Berdasarkan penjelasan di atas, kecemasan merupakan respon biologis
berupa antisipasi yang dialami oleh seseorang terhadap ancaman yang akan
dihadapinya. Gangguan kecemasan merupakan gangguan yang dialami oleh
seseorang disebabkan oleh peristiwa yang telah dialaminya sehingga dia
mengalami rasa takut terhadap sesuatu yang dianggapnya akan mengacam
hidupnya.
Kring et al. (2006:121) mengatakan bahwa gangguan kecemasan dapat
digolongkan menjadi enam kategori, sebagaimana yang diperlihatkan melalui
tabel berikut ini.
Disorder Description
Specific phobia Fear of object or situation that is out of
proportion to any real danger.
Social phobia Fear of unfamiliar people or social scrutiny.
Panic disorder Anxiety about recurrent panic attacks;
sometimes accompanied by agoraphobia, a fear
of being in places where panic attacks could
occur.
Generalized anxiety disorder Uncontrollable worry for at least 6 months
Obsessive-compulsive disorder Obsession, which are uncontrollable thoughts,
impulses or images; or compulsions, which are
repetitive behaviors or mental acts.
Posttraumatic stress disorder Aftermath of a traumatic experience in which
the person reexperiences the traumatic event,
13
avoids, stimuli associated with the event, and
experiences increased arousal.
Acute stress disorder Symptoms are similar to those of posttraumatic
stress disorder but occur for less than 4 weeks
after the traumatic event.
Tabel 2.1 gangguan kecemasan gagasan Kring et al.

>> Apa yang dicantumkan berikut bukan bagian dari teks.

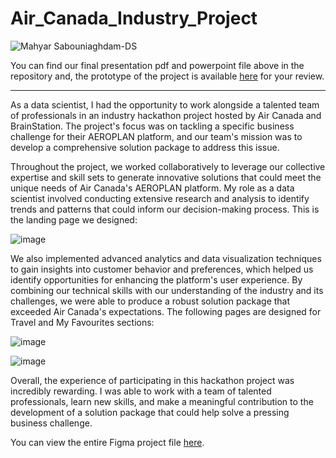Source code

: # Air_Canada_Industry_Project


 
![Mahyar Sabouniaghdam-DS](https://user-images.githubusercontent.com/122119114/225489900-72aa2589-abc7-4d12-9ebc-5f4fb003ea56.jpg)

You can find our final presentation pdf and powerpoint file above in the repository and, the prototype of the project is available [here](https://www.figma.com/proto/BYRpQEkosEHEAz9eOCtllj/Air_Canada_BrainStation_Hackathon_Industry_Project_Vandelay_Solutions?page-id=34%3A206&node-id=12-2372&viewport=199%2C206%2C0.17&scaling=min-zoom&starting-point-node-id=12%3A2372) for your review.

---

As a data scientist, I had the opportunity to work alongside a talented team of professionals in an industry hackathon project hosted by Air Canada and BrainStation. The project's focus was on tackling a specific business challenge for their AEROPLAN platform, and our team's mission was to develop a comprehensive solution package to address this issue.

Throughout the project, we worked collaboratively to leverage our collective expertise and skill sets to generate innovative solutions that could meet the unique needs of Air Canada's AEROPLAN platform. My role as a data scientist involved conducting extensive research and analysis to identify trends and patterns that could inform our decision-making process. This is the landing page we designed:

![image](https://user-images.githubusercontent.com/122119114/225491163-d6c7b729-8d78-43bd-b039-e04c0ab1fd0a.png)

We also implemented advanced analytics and data visualization techniques to gain insights into customer behavior and preferences, which helped us identify opportunities for enhancing the platform's user experience. By combining our technical skills with our understanding of the industry and its challenges, we were able to produce a robust solution package that exceeded Air Canada's expectations. The following pages are designed for Travel and My Favourites sections:

![image](https://user-images.githubusercontent.com/122119114/225491221-0611f485-5afa-4026-b938-f928e4e60cef.png)

![image](https://user-images.githubusercontent.com/122119114/225491298-e54a2a4a-2bb1-4760-86a8-544b99facd3a.png)

Overall, the experience of participating in this hackathon project was incredibly rewarding. I was able to work with a team of talented professionals, learn new skills, and make a meaningful contribution to the development of a solution package that could help solve a pressing business challenge.

You can view the entire Figma project file [here](https://www.figma.com/file/BYRpQEkosEHEAz9eOCtllj/Air_Canada_BrainStation_Hackathon_Industry_Project_Vandelay_Solutions?t=fWVQPYmcQaV5X2io-1).









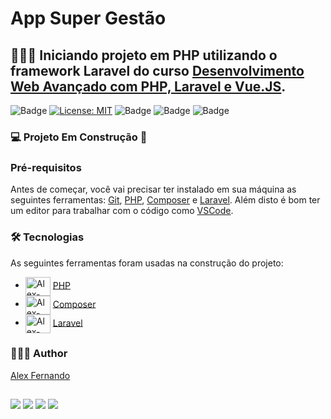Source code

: # App Super Gestão

## 👨🏻‍💻 Iniciando projeto em PHP utilizando o framework Laravel do curso [Desenvolvimento Web Avançado com PHP, Laravel e Vue.JS](https://www.udemy.com/course/curso-completo-do-desenvolvedor-laravel/).

![Badge](https://img.shields.io/badge/PHP-Laravel-red) 
[![License: MIT](https://img.shields.io/badge/License-MIT-blue.svg)](https://github.com/alexfsm1304/app_super_gestao/blob/main/LICENSE)
![Badge](https://img.shields.io/badge/Laravel-4.2.17-red)
![Badge](https://img.shields.io/badge/PHP-8.1.14-blue)
![Badge](https://img.shields.io/badge/Composer-2.5.1-lightgrey)

### 💻 Projeto Em Construção 🚧

### Pré-requisitos

Antes de começar, você vai precisar ter instalado em sua máquina as seguintes ferramentas:
[Git](https://git-scm.com), [PHP](https://www.php.net/), [Composer](https://getcomposer.org/) e [Laravel](https://laravel.com/). 
Além disto é bom ter um editor para trabalhar com o código como [VSCode](https://code.visualstudio.com/).

### 🛠 Tecnologias

As seguintes ferramentas foram usadas na construção do projeto:

- <img align="center" alt="Alex-JS" height="30" width="40" src="https://cdn.jsdelivr.net/gh/devicons/devicon/icons/php/php-plain.svg"> [PHP](https://www.php.net/)
- <img align="center" alt="Alex-HTML" height="30" width="40" src="https://cdn.jsdelivr.net/gh/devicons/devicon/icons/composer/composer-original.svg"> [Composer](https://getcomposer.org/)
- <img align="center" alt="Alex-CSS" height="30" width="40" src="https://cdn.jsdelivr.net/gh/devicons/devicon/icons/laravel/laravel-plain.svg"> [Laravel](https://laravel.com/)

### 👨🏻‍💻 Author

[Alex Fernando](https://github.com/alexfsm1304)

##
 
<div> 
  <a href="https://www.instagram.com/alexdevfs22/" target="_blank"><img src="https://img.shields.io/badge/Instagram-E4405F?style=for-the-badge&logo=instagram&logoColor=white" target="_blank"></a>
  <a href = "mailto:alexfsmdevfullstackjs@gmail.com"><img src="https://img.shields.io/badge/Gmail-D14836?style=for-the-badge&logo=gmail&logoColor=white" target="_blank"></a>
  <a href="https://www.linkedin.com/in/alex-fernando-864726251/" target="_blank"><img src="https://img.shields.io/badge/-LinkedIn-%230077B5?style=for-the-badge&logo=linkedin&logoColor=white" target="_blank"></a> 
  <a href="https://github.com/alexfsm1304" target="_blank"><img src="https://img.shields.io/badge/GitHub-100000?style=for-the-badge&logo=github&logoColor=white" target="_blank"></a>
</div> 



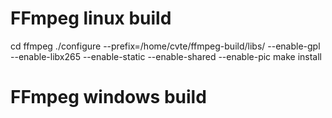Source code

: # FFmpeg linux build

cd ffmpeg
./configure --prefix=/home/cvte/ffmpeg-build/libs/ --enable-gpl --enable-libx265 --enable-static --enable-shared --enable-pic
make install


# FFmpeg windows build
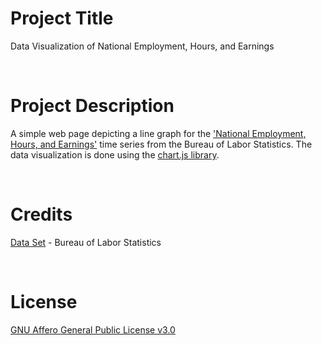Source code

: # Project Title
Data Visualization of National Employment, Hours, and Earnings

<br>

# Project Description
A simple web page depicting a line graph for the ['National Employment, Hours, and Earnings'](https://www.bls.gov/help/hlpforma.htm#CE) time series from the Bureau of Labor Statistics. The data visualization is done using the [chart.js library](https://www.chartjs.org/).

<br>

# Credits
[Data Set](https://www.bls.gov/help/hlpforma.htm#CE) - Bureau of Labor Statistics 

<br>

# License
[GNU Affero General Public License v3.0](https://choosealicense.com/licenses/agpl-3.0/)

Berikut di bawah ini adalah penjelasan secara menyeluruh dari tabel di
atas.
Gangguan kecemasan fobia (phobia) merupakan ketakutan yang
berlebihan disebabkan oleh benda, binatang atau peristiwa tertentu, bersifat tidak
rasional, dan timbul akibat peristiwa traumatik yang pernah dialami seseorang.
Namun terkadang orang tersebut mengakui bahwa ketakutan itu tidak ada
dasarnya. Kring et al. (2006:121) pun menyebutkan bahwa fobia dibagi menjadi
dua yaitu fobia spesifik misal ketakutan terhadap ketinggian (acrophobia), dan
ketakutan terhadap tempat tertutup (claustrophobia). Fobia lainnya adalah fobia
sosial yang merupakan ketakutan berlebih pada tempat umum, dan orang asing.

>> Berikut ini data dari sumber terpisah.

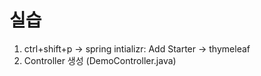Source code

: # 실습

1. ctrl+shift+p -> spring intializr: Add Starter -> thymeleaf
2. Controller 생성 (DemoController.java)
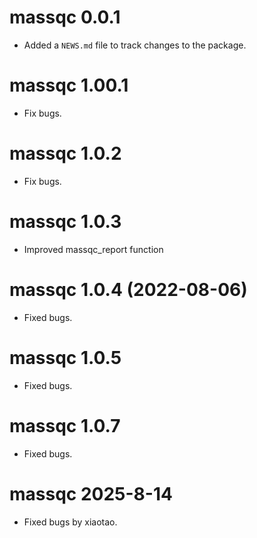 # massqc 0.0.1

* Added a `NEWS.md` file to track changes to the package.

# massqc 1.00.1

* Fix bugs.

# massqc 1.0.2

* Fix bugs.

# massqc 1.0.3

* Improved massqc_report function

# massqc 1.0.4 (2022-08-06)

* Fixed bugs.

# massqc 1.0.5

* Fixed bugs.

# massqc 1.0.7

* Fixed bugs.

# massqc 2025-8-14

* Fixed bugs by xiaotao.
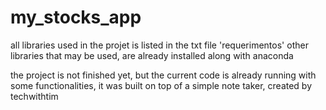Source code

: # my_stocks_app

all libraries used in the projet is listed in the txt file 'requerimentos' 
other libraries that may be used, are already installed along with anaconda

the project is not finished yet, but the current code is already running with some functionalities,
it was built on top of a simple note taker, created by techwithtim
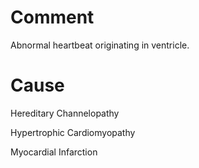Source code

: # Comment

Abnormal heartbeat originating in ventricle.

# Cause

Hereditary Channelopathy

Hypertrophic Cardiomyopathy

Myocardial Infarction
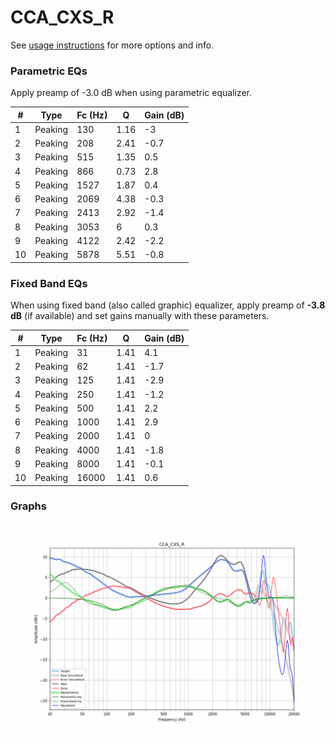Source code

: # CCA_CXS_R
See [usage instructions](https://github.com/jaakkopasanen/AutoEq#usage) for more options and info.

### Parametric EQs
Apply preamp of -3.0 dB when using parametric equalizer.

|   # | Type    |   Fc (Hz) |    Q |   Gain (dB) |
|-----|---------|-----------|------|-------------|
|   1 | Peaking |       130 | 1.16 |        -3   |
|   2 | Peaking |       208 | 2.41 |        -0.7 |
|   3 | Peaking |       515 | 1.35 |         0.5 |
|   4 | Peaking |       866 | 0.73 |         2.8 |
|   5 | Peaking |      1527 | 1.87 |         0.4 |
|   6 | Peaking |      2069 | 4.38 |        -0.3 |
|   7 | Peaking |      2413 | 2.92 |        -1.4 |
|   8 | Peaking |      3053 | 6    |         0.3 |
|   9 | Peaking |      4122 | 2.42 |        -2.2 |
|  10 | Peaking |      5878 | 5.51 |        -0.8 |

### Fixed Band EQs
When using fixed band (also called graphic) equalizer, apply preamp of **-3.8 dB** (if available) and set gains manually with these parameters.

|   # | Type    |   Fc (Hz) |    Q |   Gain (dB) |
|-----|---------|-----------|------|-------------|
|   1 | Peaking |        31 | 1.41 |         4.1 |
|   2 | Peaking |        62 | 1.41 |        -1.7 |
|   3 | Peaking |       125 | 1.41 |        -2.9 |
|   4 | Peaking |       250 | 1.41 |        -1.2 |
|   5 | Peaking |       500 | 1.41 |         2.2 |
|   6 | Peaking |      1000 | 1.41 |         2.9 |
|   7 | Peaking |      2000 | 1.41 |         0   |
|   8 | Peaking |      4000 | 1.41 |        -1.8 |
|   9 | Peaking |      8000 | 1.41 |        -0.1 |
|  10 | Peaking |     16000 | 1.41 |         0.6 |

### Graphs
![](./CCA_CXS_R.png)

Kring et al. (2006:123-124) menjelaskan bahwa gangguan kecemasan
panik (panic disorder) merupakan serangan panik yang terjadi secara tiba-tiba
disertai dengan timbulnya gejala-gejala seperti pusing, denyut jantung yang cepat,
dan disertai dengan perasaan berada dalam bencana. Selanjutnya Gangguan
kecemasan menyeluruh (Generalized Anxiety Disorder) merupakan gangguan
kecemasan yang terjadi secara terus-menerus, kekhawatiran kronis akan hal-hal
14
atau masalah kecil, seseorang tidak bisa mengontrol masalah kecemasannya yang
berlebihan seperti cemas akan kematian, kecelakaan, bahaya dalam dirinya dan
lain-lain.
Menurut Kring et al. (2006:125) gangguan kecemasan obsesif-kompulsif
(Obsessive-Compulsive Disorder), obsesi merupakan cerita yang sering
mengganggu secara berulang-ulang dan muncul dengan sendirinya serta tidak
dapat dikendalikan, walaupun demikian biasanya tidak terlalu tampak irasional
bagi seseorang yang mengalaminya, sedangkan kompulsi merupakan perilaku
repetitive yang mana seseorang merasa didorong untuk melakukannya dengan
tujuan untuk mengurangi ketegangan yang disebabkan oleh pikiran-pikiran
obsesif.
Kring et al. (2006:126-127) juga menambahkan bahwa gangguan stress
pasca trauma (Post Traumatic-Stress Disorder) merupakan kecemasan traumatik
akan peristiwa tragis yang terjadi pada orang-orang disekitarnya atau bahkan
keluarganya. Terakhir yakni gangguan kecemasan akut (Acute Stress Disorder)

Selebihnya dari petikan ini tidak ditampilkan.